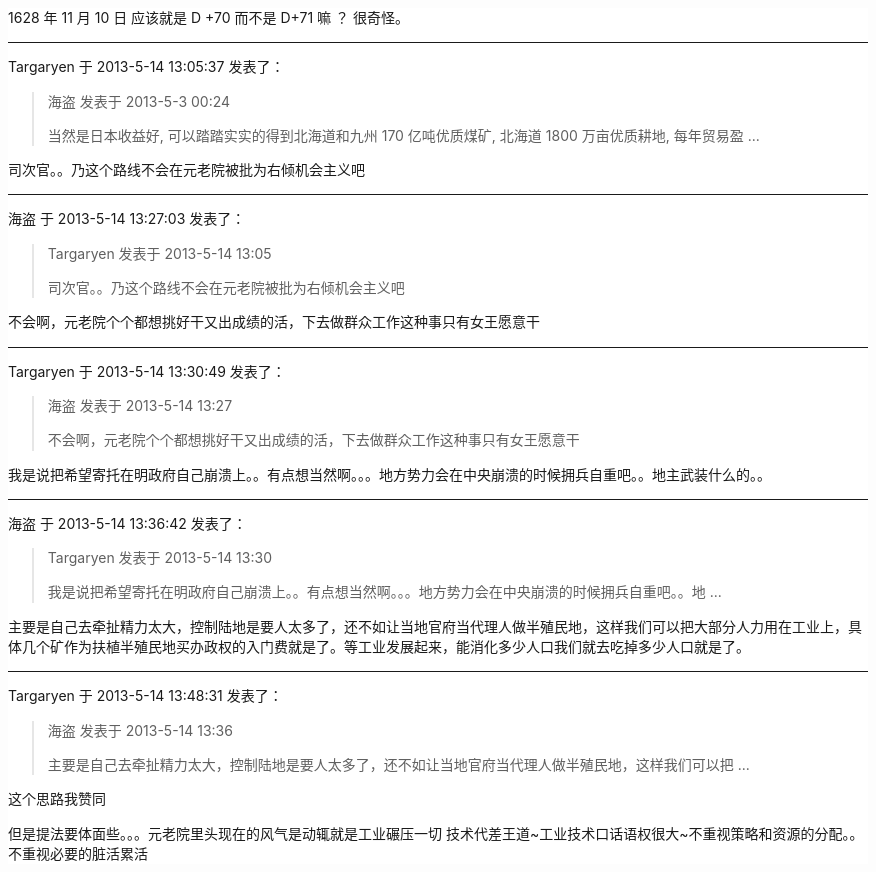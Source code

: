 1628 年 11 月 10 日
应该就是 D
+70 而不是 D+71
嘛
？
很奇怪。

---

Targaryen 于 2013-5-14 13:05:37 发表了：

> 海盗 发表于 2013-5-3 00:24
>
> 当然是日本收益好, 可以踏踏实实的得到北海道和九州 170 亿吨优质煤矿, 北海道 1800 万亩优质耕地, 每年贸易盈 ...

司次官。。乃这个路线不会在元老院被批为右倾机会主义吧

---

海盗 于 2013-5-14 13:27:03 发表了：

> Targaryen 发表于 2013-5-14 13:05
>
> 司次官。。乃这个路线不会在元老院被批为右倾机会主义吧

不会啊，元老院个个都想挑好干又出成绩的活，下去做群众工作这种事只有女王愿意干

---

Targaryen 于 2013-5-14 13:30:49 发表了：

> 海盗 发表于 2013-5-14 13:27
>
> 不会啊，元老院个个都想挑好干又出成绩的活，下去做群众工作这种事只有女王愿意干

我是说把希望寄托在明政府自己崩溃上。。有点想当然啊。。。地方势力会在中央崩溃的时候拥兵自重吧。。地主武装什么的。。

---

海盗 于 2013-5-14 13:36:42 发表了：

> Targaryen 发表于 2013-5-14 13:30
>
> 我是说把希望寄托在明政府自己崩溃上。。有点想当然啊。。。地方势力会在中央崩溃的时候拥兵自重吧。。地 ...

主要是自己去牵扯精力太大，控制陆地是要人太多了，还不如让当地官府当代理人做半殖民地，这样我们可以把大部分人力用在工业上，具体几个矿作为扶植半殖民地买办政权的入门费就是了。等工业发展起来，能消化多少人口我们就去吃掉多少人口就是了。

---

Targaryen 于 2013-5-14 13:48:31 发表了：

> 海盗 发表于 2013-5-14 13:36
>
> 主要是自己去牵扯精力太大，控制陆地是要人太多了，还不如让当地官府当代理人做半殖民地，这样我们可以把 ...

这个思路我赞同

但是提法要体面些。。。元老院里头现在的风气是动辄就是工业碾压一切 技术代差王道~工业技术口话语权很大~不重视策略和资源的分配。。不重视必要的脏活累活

--

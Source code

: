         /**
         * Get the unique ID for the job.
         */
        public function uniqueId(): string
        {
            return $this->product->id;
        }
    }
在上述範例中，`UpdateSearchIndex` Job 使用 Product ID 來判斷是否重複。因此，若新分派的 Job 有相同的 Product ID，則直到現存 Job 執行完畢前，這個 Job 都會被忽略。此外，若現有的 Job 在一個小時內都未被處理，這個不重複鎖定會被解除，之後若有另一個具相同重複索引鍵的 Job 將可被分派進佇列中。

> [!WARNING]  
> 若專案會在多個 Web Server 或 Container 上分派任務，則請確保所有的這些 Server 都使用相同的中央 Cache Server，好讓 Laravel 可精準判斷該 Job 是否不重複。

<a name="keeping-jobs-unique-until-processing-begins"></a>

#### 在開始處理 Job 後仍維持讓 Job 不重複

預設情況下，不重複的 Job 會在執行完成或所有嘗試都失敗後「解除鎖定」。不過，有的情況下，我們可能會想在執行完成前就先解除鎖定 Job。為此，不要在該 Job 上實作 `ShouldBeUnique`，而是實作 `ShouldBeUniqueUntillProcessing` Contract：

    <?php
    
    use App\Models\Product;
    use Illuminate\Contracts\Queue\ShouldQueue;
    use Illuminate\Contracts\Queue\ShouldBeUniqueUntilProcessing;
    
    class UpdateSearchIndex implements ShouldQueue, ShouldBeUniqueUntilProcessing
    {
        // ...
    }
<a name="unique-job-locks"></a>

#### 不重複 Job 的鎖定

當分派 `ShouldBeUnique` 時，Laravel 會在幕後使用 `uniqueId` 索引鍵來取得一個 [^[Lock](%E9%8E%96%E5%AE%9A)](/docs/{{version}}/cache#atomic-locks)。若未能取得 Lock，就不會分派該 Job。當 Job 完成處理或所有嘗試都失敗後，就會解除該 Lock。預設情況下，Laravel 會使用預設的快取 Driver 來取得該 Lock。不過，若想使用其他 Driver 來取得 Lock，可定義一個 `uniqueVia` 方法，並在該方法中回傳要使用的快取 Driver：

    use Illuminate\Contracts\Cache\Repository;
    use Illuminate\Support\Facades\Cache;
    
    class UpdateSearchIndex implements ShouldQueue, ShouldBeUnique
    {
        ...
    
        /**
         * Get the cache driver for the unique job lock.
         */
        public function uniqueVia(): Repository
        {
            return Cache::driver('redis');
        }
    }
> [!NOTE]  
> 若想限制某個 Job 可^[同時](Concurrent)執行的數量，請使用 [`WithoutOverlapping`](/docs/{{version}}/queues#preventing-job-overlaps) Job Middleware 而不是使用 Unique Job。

==

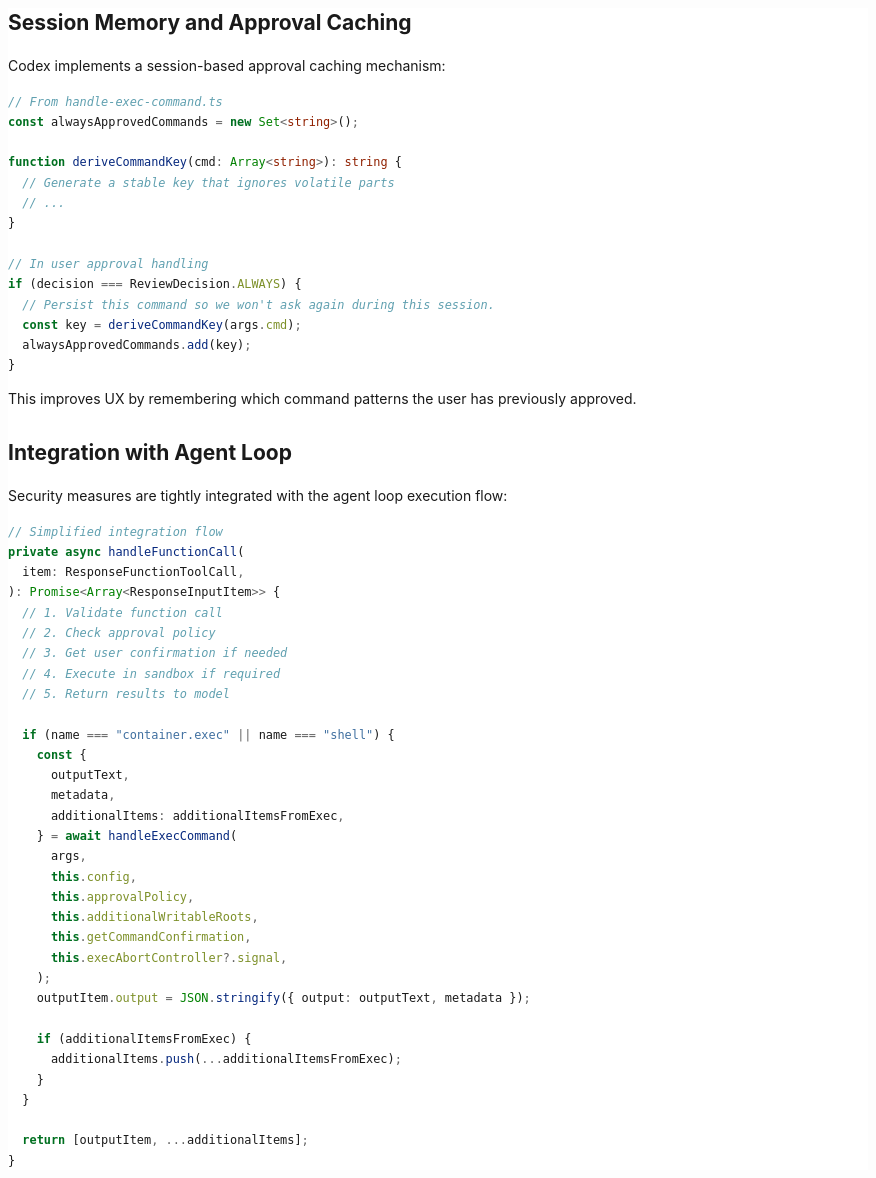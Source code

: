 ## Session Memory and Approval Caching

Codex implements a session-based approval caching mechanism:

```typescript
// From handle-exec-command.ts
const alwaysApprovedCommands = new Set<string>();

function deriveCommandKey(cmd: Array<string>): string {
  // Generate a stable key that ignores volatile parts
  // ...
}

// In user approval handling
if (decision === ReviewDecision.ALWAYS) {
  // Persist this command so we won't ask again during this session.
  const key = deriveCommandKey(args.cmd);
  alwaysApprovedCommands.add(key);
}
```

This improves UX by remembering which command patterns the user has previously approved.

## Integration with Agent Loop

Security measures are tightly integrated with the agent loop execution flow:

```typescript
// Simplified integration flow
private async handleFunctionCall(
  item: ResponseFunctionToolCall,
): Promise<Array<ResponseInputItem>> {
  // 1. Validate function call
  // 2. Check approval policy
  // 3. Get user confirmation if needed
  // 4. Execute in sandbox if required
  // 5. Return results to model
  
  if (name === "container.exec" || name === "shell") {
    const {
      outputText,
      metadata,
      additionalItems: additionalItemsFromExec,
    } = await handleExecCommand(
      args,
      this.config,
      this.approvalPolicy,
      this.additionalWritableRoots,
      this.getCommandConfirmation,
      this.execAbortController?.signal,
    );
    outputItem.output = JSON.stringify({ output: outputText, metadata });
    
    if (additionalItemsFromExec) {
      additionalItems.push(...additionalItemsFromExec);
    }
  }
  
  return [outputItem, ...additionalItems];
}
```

Exercise objective: Search the listing above for the lines with "我是说把希望寄托在明政府自己崩溃上。。有点想当然啊。。。地方势力会在中央崩溃的时候拥兵自重吧。。地主武装什么的。。" and "但是提法要体面些。。。元老院", then output those lines and all lines between them exactly.

Task answer:
我是说把希望寄托在明政府自己崩溃上。。有点想当然啊。。。地方势力会在中央崩溃的时候拥兵自重吧。。地主武装什么的。。

---

海盗 于 2013-5-14 13:36:42 发表了：

> Targaryen 发表于 2013-5-14 13:30
>
> 我是说把希望寄托在明政府自己崩溃上。。有点想当然啊。。。地方势力会在中央崩溃的时候拥兵自重吧。。地 ...

主要是自己去牵扯精力太大，控制陆地是要人太多了，还不如让当地官府当代理人做半殖民地，这样我们可以把大部分人力用在工业上，具体几个矿作为扶植半殖民地买办政权的入门费就是了。等工业发展起来，能消化多少人口我们就去吃掉多少人口就是了。

---

Targaryen 于 2013-5-14 13:48:31 发表了：

> 海盗 发表于 2013-5-14 13:36
>
> 主要是自己去牵扯精力太大，控制陆地是要人太多了，还不如让当地官府当代理人做半殖民地，这样我们可以把 ...

这个思路我赞同

但是提法要体面些。。。元老院里头现在的风气是动辄就是工业碾压一切 技术代差王道~工业技术口话语权很大~不重视策略和资源的分配。。不重视必要的脏活累活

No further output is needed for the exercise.